## [PROBLEM TO WORK ON]
In the records that follow, how many lines contain the word "level"? Give only that figure.
*** SOURCE DATA Section Begins ***
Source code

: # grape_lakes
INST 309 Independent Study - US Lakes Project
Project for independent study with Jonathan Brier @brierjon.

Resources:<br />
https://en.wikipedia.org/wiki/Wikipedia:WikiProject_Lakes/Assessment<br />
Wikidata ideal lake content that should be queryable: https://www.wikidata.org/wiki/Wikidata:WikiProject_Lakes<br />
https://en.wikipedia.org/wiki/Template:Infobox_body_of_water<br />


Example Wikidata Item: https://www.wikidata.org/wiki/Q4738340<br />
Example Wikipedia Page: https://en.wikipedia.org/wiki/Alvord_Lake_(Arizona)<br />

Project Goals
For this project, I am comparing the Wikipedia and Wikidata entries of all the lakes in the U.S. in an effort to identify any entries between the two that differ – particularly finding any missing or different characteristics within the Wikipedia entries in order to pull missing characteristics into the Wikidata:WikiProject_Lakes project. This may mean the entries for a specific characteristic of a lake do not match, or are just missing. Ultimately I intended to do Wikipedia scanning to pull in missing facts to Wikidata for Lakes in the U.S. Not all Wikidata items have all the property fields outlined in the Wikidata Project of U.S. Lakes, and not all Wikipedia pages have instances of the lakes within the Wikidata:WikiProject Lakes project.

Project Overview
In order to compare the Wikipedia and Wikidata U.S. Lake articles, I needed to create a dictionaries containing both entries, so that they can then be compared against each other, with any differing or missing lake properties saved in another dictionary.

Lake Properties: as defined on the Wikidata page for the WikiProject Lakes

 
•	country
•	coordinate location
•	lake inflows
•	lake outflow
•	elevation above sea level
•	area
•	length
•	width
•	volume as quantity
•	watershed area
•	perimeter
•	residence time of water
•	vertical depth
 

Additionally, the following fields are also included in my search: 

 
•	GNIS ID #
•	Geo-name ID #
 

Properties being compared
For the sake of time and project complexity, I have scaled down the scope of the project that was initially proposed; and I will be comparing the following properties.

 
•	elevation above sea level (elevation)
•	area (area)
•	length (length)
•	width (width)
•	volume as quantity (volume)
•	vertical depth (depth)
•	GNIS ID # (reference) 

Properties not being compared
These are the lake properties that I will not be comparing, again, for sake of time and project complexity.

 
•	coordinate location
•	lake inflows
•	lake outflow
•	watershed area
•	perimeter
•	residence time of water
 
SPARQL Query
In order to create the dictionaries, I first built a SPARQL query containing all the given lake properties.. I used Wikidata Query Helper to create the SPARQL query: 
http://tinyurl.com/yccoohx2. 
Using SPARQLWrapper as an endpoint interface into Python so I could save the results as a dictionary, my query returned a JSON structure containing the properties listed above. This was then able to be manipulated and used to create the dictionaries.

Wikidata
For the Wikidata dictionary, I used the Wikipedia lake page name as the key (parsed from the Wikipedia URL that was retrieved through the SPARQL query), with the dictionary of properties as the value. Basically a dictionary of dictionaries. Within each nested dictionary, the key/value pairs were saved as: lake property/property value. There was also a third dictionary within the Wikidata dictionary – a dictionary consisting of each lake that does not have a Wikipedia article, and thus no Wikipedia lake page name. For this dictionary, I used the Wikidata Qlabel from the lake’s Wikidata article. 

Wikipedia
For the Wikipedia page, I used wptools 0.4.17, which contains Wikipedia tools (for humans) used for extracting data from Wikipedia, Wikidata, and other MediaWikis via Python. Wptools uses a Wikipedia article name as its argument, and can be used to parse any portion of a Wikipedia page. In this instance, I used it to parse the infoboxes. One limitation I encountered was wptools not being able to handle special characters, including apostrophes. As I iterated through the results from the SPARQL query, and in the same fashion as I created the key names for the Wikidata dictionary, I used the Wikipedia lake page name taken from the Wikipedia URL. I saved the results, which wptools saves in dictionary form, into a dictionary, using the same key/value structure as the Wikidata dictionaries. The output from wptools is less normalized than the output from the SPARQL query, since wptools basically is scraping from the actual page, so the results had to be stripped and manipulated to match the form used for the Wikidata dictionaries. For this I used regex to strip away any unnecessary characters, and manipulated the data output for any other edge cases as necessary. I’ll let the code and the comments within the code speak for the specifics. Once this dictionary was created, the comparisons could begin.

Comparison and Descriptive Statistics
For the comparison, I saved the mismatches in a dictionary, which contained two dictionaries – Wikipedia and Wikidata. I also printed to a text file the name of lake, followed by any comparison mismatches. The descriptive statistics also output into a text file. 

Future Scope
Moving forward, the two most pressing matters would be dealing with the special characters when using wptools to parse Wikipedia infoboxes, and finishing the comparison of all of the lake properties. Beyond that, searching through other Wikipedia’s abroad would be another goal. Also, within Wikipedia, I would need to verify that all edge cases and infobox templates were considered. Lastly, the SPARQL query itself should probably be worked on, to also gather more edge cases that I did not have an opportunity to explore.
*** SOURCE DATA Section Ends ***
## [TASK RESPONSE]
2